Study material =>
------------------------------------------------------------------------

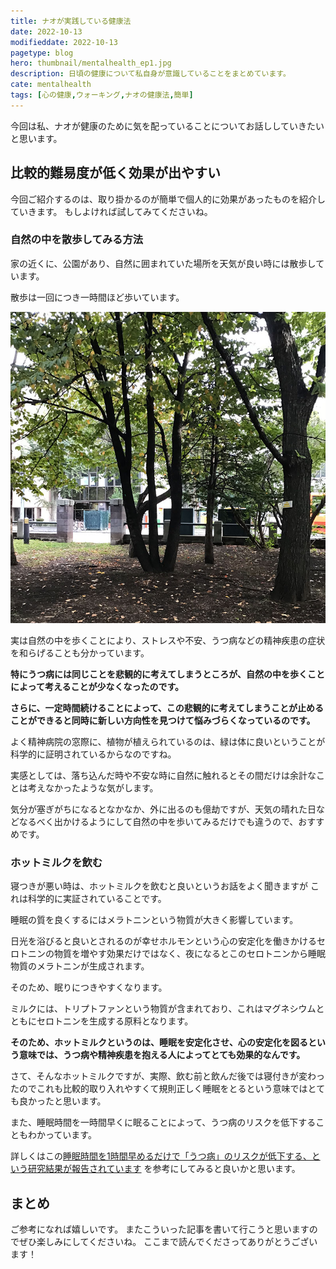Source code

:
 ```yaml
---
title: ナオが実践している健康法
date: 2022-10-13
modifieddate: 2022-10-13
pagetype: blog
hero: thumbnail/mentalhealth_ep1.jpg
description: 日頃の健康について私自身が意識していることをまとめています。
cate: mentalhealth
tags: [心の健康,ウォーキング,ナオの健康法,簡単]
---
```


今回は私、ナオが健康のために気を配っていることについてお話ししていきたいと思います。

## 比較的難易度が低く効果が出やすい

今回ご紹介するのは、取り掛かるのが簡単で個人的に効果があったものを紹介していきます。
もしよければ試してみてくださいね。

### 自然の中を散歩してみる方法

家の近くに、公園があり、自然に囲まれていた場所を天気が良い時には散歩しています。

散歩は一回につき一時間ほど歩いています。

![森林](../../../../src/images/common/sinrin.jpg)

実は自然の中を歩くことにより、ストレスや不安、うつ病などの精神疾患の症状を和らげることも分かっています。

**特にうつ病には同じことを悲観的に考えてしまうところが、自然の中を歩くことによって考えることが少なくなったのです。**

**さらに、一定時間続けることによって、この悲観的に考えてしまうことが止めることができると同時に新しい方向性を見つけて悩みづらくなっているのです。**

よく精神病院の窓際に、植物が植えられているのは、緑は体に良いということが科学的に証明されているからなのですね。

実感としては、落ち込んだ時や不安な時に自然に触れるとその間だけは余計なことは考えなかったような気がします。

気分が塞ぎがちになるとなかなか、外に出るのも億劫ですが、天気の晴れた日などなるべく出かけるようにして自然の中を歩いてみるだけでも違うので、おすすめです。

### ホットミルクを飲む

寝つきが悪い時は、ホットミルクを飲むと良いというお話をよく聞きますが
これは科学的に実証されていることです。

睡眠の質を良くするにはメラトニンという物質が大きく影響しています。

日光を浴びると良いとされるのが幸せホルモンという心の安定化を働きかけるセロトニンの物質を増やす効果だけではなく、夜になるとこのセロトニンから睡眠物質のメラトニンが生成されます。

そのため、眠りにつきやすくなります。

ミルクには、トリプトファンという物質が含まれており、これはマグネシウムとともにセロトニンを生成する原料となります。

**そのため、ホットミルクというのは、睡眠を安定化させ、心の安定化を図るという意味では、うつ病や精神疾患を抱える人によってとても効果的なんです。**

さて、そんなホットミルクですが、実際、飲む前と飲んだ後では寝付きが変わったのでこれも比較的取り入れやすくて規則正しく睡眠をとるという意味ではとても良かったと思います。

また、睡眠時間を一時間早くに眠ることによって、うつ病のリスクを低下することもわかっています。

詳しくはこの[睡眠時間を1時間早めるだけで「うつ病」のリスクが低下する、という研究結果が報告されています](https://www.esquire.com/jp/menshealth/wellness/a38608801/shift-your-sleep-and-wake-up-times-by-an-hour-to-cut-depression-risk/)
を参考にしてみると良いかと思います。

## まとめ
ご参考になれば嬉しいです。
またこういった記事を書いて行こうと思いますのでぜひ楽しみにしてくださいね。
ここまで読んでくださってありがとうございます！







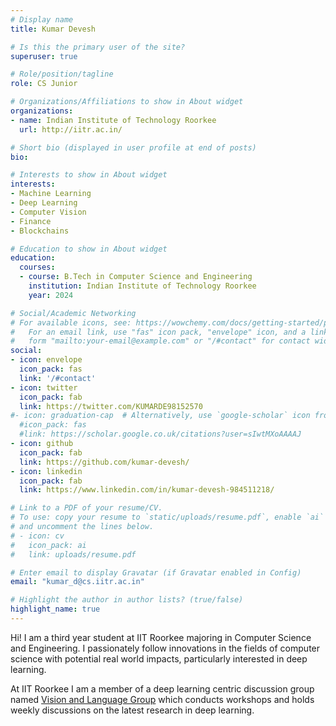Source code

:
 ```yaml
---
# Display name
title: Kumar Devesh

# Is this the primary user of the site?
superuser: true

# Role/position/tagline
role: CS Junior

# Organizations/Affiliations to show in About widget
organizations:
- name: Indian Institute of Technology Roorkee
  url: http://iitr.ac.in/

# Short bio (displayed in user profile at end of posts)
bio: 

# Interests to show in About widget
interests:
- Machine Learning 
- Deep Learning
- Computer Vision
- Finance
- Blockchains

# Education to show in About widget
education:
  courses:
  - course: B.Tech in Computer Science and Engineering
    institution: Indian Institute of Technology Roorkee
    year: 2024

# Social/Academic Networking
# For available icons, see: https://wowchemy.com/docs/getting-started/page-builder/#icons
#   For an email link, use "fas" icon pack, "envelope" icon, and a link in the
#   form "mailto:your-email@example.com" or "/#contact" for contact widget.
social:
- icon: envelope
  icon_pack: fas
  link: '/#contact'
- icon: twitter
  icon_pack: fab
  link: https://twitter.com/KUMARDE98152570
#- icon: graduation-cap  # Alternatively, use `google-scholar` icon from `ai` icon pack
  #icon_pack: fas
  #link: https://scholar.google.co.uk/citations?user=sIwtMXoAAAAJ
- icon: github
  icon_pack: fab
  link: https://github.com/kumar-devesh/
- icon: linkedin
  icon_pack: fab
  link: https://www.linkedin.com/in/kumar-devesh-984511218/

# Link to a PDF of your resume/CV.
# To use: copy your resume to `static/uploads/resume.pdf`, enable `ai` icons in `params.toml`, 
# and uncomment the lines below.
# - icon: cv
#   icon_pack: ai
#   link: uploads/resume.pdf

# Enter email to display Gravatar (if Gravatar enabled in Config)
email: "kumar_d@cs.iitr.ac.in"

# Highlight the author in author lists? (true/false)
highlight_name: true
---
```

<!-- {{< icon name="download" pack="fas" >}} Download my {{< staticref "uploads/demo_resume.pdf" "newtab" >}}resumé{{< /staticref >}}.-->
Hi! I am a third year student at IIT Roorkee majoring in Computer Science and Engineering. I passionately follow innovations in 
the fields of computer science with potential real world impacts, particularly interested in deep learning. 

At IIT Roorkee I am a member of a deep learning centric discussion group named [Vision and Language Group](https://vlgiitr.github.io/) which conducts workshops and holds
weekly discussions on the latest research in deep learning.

------------------------------------------------------------------------

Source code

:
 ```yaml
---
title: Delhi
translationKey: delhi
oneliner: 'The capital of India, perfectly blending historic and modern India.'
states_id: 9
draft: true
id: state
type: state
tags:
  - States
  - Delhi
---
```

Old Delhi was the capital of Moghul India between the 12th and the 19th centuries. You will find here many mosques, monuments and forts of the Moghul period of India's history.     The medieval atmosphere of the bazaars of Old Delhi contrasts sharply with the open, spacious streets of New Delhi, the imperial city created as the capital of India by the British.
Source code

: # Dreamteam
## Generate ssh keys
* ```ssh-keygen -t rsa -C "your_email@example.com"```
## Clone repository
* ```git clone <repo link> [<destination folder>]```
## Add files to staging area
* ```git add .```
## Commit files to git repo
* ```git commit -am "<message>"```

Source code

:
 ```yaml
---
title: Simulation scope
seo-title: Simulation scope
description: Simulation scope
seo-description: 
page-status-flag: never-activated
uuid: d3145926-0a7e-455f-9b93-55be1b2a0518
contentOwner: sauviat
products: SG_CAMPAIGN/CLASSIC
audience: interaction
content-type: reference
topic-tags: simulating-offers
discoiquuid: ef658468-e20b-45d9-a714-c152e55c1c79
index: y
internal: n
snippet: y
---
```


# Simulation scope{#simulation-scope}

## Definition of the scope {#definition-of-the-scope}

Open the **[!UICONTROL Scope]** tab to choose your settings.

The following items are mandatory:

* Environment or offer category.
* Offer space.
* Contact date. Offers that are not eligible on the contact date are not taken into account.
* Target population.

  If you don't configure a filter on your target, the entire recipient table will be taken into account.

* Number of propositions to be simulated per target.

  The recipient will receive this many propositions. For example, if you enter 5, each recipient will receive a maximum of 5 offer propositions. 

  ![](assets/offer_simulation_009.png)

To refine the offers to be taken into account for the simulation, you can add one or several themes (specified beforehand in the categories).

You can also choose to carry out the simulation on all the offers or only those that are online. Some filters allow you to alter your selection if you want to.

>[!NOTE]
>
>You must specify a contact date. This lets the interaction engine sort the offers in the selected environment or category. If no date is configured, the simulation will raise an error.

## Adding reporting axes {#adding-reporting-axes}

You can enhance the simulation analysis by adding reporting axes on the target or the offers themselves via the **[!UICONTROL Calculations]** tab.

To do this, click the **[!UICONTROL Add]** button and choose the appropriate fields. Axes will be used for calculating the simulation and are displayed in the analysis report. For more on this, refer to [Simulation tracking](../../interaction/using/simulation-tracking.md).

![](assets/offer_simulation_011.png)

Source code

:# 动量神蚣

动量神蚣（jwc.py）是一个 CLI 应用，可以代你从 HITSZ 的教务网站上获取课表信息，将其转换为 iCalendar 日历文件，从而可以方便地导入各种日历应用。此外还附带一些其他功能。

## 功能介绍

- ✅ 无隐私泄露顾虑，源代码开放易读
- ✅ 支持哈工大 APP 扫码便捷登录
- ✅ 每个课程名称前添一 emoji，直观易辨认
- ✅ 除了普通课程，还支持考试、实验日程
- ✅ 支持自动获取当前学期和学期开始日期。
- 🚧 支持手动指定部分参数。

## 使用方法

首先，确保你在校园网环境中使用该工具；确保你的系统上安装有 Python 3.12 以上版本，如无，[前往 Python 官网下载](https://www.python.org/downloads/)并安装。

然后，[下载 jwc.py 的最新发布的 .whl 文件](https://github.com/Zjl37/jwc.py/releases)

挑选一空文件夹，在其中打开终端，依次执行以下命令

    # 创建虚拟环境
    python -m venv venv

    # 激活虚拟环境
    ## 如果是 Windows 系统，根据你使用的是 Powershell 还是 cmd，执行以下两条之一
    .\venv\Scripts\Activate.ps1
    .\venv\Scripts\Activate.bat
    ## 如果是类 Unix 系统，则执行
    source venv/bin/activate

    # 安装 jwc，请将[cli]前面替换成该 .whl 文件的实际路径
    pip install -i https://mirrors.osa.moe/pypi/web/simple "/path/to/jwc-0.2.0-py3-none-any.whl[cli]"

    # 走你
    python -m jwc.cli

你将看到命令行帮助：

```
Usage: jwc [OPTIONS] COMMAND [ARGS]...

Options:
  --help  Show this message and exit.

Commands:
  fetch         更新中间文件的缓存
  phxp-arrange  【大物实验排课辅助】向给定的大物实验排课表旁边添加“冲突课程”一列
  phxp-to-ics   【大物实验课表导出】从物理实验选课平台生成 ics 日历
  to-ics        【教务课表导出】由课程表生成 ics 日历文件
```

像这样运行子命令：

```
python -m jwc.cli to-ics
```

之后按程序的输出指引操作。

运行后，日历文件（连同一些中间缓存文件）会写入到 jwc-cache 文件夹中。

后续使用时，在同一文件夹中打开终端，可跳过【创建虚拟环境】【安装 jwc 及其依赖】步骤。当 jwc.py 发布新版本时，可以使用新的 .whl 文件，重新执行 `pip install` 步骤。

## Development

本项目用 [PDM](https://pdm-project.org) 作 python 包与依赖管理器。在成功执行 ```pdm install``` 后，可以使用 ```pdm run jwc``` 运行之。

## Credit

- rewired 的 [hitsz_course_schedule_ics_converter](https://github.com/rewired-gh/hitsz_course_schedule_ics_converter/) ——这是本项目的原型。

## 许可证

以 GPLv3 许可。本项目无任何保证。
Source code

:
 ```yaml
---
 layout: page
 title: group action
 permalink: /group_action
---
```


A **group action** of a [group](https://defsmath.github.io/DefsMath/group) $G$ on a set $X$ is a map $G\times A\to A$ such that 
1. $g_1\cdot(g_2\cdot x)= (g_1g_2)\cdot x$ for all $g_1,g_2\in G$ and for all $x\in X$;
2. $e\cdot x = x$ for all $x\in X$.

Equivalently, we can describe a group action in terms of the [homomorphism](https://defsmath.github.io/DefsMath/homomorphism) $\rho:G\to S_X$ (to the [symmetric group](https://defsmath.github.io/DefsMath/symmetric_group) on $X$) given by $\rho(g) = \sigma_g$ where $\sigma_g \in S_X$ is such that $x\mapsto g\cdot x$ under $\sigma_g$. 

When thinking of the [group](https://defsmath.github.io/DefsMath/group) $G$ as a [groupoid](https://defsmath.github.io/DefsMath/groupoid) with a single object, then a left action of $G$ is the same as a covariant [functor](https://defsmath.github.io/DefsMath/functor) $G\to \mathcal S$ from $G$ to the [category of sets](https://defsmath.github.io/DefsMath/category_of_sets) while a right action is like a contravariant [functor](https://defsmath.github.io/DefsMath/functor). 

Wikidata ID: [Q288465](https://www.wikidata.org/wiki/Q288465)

------------------------------------------------------------------------

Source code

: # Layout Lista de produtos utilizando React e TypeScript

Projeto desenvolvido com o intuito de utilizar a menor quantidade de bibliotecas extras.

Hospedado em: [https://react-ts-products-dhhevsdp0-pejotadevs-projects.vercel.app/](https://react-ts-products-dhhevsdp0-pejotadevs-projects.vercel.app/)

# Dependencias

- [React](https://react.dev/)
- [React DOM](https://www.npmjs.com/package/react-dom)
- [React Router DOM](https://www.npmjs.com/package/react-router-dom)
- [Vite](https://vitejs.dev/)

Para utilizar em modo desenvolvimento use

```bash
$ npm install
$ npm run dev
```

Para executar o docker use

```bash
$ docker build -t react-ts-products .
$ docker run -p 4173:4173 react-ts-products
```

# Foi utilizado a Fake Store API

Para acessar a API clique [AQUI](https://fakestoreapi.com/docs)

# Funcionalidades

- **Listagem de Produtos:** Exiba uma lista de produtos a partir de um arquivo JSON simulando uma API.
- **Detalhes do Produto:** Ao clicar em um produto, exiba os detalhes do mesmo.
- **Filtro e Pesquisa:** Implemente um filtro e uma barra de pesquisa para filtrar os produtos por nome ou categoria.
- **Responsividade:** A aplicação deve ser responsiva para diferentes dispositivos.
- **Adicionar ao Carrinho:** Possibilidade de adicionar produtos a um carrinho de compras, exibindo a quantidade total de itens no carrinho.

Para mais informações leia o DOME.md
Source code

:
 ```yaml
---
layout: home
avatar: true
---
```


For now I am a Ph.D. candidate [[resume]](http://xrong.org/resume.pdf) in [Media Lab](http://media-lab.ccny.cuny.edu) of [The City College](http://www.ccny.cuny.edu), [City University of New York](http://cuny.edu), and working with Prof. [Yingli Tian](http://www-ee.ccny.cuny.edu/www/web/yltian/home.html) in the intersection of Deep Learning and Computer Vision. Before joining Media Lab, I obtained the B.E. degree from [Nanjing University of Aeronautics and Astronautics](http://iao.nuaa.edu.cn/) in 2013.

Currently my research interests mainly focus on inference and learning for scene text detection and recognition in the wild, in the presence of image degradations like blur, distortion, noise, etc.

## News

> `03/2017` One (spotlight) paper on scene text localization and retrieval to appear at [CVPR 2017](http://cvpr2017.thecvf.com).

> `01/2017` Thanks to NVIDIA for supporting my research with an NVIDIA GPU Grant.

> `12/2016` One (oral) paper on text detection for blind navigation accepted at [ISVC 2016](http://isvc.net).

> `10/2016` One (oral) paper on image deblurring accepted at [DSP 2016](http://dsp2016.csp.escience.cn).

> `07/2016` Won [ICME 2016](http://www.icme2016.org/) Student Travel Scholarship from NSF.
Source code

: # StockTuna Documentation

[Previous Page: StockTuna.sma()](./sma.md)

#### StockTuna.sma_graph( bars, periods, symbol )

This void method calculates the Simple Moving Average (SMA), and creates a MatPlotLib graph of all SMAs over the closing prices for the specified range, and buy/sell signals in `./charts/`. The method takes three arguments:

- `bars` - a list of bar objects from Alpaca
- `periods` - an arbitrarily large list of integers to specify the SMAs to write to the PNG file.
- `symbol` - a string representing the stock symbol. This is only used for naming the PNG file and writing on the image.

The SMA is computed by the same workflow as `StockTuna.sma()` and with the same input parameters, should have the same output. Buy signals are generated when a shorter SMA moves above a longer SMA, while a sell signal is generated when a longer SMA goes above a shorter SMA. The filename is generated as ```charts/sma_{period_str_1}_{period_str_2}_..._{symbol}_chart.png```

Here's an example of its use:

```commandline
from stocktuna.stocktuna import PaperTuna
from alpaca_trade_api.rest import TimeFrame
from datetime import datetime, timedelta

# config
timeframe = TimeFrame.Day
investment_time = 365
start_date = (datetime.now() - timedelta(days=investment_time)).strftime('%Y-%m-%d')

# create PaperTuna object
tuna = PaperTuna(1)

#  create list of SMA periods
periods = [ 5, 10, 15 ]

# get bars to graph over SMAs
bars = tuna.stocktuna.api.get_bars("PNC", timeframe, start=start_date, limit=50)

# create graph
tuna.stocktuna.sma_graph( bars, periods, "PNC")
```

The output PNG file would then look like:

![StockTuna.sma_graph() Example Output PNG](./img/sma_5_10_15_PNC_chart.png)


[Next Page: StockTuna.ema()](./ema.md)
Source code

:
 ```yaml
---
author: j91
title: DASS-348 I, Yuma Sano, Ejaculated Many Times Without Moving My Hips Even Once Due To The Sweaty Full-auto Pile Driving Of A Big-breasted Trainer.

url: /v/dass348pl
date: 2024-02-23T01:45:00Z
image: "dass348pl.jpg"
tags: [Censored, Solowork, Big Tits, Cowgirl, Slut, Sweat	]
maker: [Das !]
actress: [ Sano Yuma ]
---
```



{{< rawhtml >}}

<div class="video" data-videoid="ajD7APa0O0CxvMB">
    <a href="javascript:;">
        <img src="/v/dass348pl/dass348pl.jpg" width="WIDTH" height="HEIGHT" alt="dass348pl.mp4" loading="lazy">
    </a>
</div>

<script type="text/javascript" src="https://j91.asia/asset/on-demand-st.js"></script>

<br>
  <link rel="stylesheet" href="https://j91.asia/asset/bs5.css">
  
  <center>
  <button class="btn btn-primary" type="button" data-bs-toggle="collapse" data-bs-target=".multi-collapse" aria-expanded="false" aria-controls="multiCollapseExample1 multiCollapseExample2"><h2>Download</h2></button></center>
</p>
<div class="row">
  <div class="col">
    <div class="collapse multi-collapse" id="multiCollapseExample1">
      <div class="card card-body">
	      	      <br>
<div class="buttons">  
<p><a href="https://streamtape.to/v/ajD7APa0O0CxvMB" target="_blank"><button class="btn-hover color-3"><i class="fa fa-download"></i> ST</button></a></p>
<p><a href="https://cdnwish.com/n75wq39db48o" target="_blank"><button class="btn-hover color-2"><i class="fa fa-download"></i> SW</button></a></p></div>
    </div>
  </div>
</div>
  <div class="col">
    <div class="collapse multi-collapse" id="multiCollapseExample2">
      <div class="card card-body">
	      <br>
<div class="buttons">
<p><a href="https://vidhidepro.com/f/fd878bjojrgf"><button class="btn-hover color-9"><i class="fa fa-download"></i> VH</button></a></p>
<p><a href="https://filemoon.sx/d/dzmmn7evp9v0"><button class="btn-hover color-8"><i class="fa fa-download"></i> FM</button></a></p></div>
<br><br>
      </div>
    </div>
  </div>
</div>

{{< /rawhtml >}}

------------------------------------------------------------------------

How to complete this task => Which lines above contain "buttons"? Show each of them.

Task result =>
<div class="buttons">  
<div class="buttons">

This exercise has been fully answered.